En refermant le livre "L'Obéissance" de François Sureau, brève oeuvre de fiction fondée sur des faits réels, on a presque envie de tirer un parallèle entre celui-ci et le film "Il faut sauver le soldat Ryan" de Steven Spielberg. On en changerait simplement le titre pour en faire "Il faut tuer le soldat belge Préfaille", et le tour serait joué. Comment ça? Le propos est un peu le même: une mission qui exige un déplacement, apparemment disproportionnée, et controversée qui plus est.

Voici donc toute l'histoire de "L'Obéissance": alors que la victoire des Allemands semble acquise, en 1917/18, les Belges font appel aux Français pour exécuter un condamné. Dès lors, il s'agit de transporter un bourreau, son équipe et les "bois de justice" de France en Belgique occupée par les Allemands, à Furnes pour être précis. Pour servir son propos, l'auteur n'hésite pas à tirer des placards de l'histoire Anatole Deibler, bourreau de Paris, ayant véritablement existé et officié.

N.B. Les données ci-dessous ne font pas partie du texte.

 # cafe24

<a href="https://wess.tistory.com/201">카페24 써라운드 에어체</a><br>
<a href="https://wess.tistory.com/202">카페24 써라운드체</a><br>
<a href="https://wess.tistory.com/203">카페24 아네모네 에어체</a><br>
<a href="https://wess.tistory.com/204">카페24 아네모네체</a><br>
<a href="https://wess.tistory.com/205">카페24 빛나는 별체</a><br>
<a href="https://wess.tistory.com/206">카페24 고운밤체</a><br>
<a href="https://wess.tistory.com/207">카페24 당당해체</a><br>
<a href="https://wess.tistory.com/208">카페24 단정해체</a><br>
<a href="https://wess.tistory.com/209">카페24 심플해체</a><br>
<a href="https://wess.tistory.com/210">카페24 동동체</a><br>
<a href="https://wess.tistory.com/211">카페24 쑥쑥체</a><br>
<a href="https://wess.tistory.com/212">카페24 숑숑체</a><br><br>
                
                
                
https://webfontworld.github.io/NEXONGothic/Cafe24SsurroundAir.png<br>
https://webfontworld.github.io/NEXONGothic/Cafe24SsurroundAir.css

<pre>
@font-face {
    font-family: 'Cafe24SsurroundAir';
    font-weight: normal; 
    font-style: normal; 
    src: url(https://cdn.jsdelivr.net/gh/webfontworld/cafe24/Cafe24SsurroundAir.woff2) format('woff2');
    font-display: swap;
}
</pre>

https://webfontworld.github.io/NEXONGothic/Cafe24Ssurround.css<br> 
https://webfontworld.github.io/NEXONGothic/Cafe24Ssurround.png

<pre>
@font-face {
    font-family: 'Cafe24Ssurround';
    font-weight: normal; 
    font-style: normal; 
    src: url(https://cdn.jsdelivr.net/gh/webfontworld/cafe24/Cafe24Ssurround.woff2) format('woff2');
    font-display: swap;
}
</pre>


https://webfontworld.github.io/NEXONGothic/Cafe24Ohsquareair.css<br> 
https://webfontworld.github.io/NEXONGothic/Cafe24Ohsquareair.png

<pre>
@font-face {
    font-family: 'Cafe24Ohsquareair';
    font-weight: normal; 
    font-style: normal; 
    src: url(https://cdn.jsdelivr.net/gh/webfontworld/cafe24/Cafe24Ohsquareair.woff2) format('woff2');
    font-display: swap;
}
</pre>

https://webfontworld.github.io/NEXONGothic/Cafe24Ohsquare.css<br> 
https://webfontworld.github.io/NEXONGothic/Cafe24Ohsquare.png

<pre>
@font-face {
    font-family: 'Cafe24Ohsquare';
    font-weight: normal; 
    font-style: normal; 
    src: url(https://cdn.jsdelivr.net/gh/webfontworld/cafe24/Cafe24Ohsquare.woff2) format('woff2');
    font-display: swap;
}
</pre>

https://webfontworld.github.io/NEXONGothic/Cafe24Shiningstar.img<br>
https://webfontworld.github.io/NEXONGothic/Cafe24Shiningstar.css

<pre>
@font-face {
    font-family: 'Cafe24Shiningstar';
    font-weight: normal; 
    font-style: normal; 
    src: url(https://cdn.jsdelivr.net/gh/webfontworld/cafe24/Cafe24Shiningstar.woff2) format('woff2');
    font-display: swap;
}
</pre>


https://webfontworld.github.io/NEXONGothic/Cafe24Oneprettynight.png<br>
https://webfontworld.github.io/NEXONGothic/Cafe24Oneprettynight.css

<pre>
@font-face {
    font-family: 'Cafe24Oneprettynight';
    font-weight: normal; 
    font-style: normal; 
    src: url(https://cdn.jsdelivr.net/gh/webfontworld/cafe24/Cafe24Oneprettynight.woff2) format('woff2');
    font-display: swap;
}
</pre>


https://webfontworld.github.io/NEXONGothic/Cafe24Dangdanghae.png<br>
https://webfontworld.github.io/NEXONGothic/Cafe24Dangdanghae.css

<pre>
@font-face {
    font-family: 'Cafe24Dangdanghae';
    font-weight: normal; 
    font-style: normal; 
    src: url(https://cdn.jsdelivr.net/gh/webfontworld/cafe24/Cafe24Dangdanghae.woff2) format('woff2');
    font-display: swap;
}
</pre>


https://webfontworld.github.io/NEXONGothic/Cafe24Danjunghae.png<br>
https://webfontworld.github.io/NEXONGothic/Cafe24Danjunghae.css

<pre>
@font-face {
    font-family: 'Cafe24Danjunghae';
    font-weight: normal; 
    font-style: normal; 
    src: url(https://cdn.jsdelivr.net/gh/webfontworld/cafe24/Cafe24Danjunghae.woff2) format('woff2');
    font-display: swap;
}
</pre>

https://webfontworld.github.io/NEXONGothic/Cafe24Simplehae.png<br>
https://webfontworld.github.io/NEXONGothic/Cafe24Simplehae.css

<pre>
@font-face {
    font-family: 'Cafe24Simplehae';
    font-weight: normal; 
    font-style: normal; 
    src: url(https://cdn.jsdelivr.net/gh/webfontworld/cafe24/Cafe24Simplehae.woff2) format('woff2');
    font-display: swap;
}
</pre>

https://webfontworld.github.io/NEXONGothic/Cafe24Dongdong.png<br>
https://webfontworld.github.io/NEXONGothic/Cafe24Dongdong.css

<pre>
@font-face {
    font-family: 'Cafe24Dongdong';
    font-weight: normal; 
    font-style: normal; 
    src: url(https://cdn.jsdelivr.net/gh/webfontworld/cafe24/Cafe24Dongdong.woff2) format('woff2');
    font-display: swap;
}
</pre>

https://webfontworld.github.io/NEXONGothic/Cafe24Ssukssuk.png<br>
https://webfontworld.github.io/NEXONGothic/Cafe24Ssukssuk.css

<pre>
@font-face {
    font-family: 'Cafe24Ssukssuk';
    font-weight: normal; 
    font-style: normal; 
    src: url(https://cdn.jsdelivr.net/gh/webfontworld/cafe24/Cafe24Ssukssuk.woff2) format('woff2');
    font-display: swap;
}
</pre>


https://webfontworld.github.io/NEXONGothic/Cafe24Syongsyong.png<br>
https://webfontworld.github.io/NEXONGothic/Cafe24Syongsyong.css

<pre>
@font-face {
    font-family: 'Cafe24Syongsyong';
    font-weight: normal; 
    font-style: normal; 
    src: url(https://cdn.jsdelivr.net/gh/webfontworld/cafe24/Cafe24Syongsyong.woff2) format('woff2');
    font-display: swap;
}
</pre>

Non proportionnée, l'action? L'histoire du soldat Ryan est connue: on détache plein de soldats pour aller récupérer un seul type, perdu en France, avant qu'il ne soit le dernier mort de sa famille. Ici, on détache plein de monde pour aller exécuter une personne relevant du droit militaire... alors qu'apparemment, la Belgique n'est pas en mesure de le faire elle-même (ni bourreau, ni matériel approprié). Cela implique des arrangements avec l'occupant afin d'assurer le libre passage du convoi à travers des zones parfois dangereuses, alors même que la Belgique, à cette époque-là, n'a plus exécuté ses peines capitales depuis plus de 50 ans.

Et puisqu'on est dans l'analyse juridique, pourquoi faire "un exemple" avec le personnage de Préfaille? On a une impression d'arbitraire qui entache les décisions de grâce du souverain, individuelles mais reposant (ou censées reposer) sur une base légale. L'auteur serait-il un républicain désireux de montrer tout l'arbitraire d'un système monarchique? Le citoyen devrait dans tous les cas être protégé contre l'arbitraire, mais c'est une autre histoire...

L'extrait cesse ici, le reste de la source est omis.